_DATA SHOWN_
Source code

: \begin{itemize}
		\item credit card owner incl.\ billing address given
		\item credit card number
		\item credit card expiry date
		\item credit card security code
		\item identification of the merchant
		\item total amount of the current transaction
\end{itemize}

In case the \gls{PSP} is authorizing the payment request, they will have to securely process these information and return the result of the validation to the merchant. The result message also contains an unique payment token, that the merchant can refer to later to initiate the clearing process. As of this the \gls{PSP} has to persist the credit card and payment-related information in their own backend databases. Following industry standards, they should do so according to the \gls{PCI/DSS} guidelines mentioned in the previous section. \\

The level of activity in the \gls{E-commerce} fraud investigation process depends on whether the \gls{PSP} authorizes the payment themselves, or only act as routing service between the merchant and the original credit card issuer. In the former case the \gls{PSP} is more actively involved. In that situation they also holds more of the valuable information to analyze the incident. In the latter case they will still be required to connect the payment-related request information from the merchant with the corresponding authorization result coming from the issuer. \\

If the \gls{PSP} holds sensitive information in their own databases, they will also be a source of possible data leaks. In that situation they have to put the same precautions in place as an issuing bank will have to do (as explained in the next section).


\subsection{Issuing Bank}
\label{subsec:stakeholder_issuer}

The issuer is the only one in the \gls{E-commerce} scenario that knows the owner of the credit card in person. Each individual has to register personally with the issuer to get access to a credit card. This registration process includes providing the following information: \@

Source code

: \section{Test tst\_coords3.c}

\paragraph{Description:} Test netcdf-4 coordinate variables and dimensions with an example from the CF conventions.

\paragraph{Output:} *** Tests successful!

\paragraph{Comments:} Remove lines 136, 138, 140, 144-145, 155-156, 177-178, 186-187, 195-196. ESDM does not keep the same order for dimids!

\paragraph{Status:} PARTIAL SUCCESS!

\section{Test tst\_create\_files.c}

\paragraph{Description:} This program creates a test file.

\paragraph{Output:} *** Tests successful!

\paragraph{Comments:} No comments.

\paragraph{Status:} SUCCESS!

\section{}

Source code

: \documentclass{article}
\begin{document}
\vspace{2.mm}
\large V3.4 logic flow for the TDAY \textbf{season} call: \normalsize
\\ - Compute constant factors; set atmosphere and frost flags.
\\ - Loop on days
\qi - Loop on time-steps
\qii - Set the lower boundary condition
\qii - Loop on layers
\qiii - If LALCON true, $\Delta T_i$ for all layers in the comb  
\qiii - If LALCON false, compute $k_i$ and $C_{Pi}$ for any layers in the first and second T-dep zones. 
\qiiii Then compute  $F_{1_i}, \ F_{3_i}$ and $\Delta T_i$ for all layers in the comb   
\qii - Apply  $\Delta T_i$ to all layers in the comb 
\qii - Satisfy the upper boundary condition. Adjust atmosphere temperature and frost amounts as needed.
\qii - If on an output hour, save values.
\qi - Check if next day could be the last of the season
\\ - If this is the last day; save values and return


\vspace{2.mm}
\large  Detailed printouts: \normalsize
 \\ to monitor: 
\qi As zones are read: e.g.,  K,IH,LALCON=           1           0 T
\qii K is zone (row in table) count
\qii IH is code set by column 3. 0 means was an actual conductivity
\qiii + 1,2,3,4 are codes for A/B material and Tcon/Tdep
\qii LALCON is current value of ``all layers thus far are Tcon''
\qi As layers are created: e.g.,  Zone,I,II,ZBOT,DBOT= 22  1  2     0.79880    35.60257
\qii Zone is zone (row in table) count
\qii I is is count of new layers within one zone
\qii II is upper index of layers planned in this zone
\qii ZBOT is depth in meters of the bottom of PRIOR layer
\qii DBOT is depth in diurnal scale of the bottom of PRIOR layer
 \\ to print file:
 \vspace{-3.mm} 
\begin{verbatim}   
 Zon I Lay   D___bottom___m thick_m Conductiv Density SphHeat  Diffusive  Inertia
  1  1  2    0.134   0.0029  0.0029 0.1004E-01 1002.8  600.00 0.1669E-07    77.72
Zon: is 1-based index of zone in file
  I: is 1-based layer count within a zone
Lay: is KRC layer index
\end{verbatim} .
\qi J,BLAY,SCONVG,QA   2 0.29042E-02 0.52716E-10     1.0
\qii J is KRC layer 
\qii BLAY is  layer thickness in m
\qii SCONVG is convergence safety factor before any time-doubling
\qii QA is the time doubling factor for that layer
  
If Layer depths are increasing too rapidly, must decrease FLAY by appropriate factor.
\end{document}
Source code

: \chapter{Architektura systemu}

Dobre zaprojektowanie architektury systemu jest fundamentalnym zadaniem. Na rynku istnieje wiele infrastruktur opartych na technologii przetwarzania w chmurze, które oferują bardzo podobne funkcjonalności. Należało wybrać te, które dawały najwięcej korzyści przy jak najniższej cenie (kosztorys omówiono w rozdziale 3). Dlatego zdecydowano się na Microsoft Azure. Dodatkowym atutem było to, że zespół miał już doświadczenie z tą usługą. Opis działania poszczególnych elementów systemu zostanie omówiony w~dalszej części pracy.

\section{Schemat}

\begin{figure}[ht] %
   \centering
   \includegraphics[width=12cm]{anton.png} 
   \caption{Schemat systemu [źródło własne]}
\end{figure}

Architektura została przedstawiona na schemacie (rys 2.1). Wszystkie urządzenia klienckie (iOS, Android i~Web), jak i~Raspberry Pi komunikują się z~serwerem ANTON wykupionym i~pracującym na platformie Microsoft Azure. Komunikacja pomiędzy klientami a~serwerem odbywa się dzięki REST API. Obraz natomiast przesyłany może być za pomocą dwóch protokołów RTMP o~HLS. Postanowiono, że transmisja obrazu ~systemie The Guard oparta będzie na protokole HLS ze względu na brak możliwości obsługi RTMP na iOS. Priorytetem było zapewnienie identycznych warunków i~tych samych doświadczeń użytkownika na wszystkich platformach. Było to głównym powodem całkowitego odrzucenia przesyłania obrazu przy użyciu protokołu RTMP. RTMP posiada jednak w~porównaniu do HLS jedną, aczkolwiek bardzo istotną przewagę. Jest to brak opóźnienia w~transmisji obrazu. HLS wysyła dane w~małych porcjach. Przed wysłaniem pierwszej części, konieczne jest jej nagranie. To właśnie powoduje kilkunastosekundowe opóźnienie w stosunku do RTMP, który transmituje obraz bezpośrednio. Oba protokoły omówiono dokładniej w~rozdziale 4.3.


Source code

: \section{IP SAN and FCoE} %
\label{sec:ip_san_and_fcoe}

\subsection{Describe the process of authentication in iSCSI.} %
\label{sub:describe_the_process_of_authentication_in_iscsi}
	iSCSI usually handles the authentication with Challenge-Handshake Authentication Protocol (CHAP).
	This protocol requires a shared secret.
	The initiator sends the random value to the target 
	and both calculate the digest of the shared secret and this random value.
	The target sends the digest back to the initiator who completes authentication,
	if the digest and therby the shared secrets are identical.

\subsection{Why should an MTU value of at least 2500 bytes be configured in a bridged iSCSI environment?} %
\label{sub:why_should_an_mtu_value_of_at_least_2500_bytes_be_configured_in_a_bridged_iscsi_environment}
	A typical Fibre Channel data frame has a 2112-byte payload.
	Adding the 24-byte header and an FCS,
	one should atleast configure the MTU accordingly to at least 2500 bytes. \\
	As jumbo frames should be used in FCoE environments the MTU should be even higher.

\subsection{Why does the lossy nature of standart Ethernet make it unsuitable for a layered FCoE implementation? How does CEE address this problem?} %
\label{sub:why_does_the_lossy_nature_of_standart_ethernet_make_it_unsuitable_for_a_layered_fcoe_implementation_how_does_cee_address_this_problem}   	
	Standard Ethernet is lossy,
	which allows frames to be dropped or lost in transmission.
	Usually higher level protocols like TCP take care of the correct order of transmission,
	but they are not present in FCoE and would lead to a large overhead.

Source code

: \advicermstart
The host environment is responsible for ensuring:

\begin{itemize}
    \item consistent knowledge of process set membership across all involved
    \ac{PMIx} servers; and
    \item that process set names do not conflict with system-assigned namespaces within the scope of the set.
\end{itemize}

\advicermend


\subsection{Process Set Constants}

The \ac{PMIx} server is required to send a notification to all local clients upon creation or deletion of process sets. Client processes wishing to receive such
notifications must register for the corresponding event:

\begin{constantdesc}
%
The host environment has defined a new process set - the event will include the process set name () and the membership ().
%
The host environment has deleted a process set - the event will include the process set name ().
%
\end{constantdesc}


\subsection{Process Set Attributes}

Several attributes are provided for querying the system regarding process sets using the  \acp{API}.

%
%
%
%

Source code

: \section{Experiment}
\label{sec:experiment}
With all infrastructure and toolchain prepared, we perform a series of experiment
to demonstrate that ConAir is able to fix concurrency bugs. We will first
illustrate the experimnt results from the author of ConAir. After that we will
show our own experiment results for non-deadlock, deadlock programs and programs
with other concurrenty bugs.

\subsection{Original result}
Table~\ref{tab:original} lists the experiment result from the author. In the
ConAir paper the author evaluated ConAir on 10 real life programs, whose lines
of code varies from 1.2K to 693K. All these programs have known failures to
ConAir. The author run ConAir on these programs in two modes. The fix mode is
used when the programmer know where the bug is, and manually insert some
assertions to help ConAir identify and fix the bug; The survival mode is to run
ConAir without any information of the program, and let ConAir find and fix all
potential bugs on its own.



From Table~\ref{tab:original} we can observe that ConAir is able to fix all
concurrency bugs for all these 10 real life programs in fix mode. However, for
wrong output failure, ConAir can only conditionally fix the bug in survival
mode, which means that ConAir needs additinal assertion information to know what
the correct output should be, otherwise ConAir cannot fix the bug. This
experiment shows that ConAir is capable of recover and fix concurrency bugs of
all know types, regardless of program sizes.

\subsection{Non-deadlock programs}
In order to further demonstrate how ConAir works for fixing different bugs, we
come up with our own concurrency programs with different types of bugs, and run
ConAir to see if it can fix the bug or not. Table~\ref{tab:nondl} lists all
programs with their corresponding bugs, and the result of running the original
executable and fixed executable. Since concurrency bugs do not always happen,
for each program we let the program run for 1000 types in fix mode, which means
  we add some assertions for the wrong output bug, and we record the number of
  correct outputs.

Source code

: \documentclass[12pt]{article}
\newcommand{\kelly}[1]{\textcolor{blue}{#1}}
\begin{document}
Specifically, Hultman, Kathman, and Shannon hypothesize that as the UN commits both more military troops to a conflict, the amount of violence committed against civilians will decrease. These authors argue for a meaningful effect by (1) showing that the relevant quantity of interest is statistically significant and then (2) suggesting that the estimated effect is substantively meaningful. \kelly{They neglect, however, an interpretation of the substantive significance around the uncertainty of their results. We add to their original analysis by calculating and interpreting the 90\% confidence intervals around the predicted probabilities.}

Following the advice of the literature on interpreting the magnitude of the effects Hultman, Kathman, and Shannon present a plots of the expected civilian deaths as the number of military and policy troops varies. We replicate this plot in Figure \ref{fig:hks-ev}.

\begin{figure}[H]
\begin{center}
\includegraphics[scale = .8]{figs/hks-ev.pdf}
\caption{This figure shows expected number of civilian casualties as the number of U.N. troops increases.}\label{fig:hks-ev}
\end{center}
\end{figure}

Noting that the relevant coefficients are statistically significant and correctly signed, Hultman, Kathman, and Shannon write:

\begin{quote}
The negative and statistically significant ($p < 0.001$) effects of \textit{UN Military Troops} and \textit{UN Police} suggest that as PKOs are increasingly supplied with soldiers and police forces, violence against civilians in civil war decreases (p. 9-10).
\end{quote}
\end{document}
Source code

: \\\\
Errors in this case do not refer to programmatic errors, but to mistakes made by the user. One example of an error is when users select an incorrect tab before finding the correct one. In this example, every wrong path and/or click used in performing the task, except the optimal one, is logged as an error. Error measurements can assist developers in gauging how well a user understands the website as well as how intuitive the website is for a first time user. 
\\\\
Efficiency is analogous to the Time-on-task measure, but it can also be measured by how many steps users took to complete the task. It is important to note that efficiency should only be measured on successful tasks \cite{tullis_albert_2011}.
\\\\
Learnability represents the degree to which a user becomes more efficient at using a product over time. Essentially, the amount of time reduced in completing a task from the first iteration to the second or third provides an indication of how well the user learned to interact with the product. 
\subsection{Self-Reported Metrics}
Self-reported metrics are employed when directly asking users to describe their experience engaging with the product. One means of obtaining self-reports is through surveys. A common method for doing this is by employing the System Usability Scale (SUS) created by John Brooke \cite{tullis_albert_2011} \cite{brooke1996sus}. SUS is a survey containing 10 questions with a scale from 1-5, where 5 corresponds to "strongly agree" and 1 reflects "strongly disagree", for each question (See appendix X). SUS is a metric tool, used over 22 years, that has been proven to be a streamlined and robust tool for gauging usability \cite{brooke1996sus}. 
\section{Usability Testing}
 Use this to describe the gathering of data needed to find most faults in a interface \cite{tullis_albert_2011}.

_THE PROBLEM_
From the records above, transcribe exactly the run of lines that opens with the line holding "Several attributes are" and closes with the line holding "assertions to help", both included.

_SOLUTION TO THE EXERCISE_
Several attributes are provided for querying the system regarding process sets using the  \acp{API}.

%
%
%
%

Source code

: \section{Experiment}
\label{sec:experiment}
With all infrastructure and toolchain prepared, we perform a series of experiment
to demonstrate that ConAir is able to fix concurrency bugs. We will first
illustrate the experimnt results from the author of ConAir. After that we will
show our own experiment results for non-deadlock, deadlock programs and programs
with other concurrenty bugs.

\subsection{Original result}
Table~\ref{tab:original} lists the experiment result from the author. In the
ConAir paper the author evaluated ConAir on 10 real life programs, whose lines
of code varies from 1.2K to 693K. All these programs have known failures to
ConAir. The author run ConAir on these programs in two modes. The fix mode is
used when the programmer know where the bug is, and manually insert some
assertions to help ConAir identify and fix the bug; The survival mode is to run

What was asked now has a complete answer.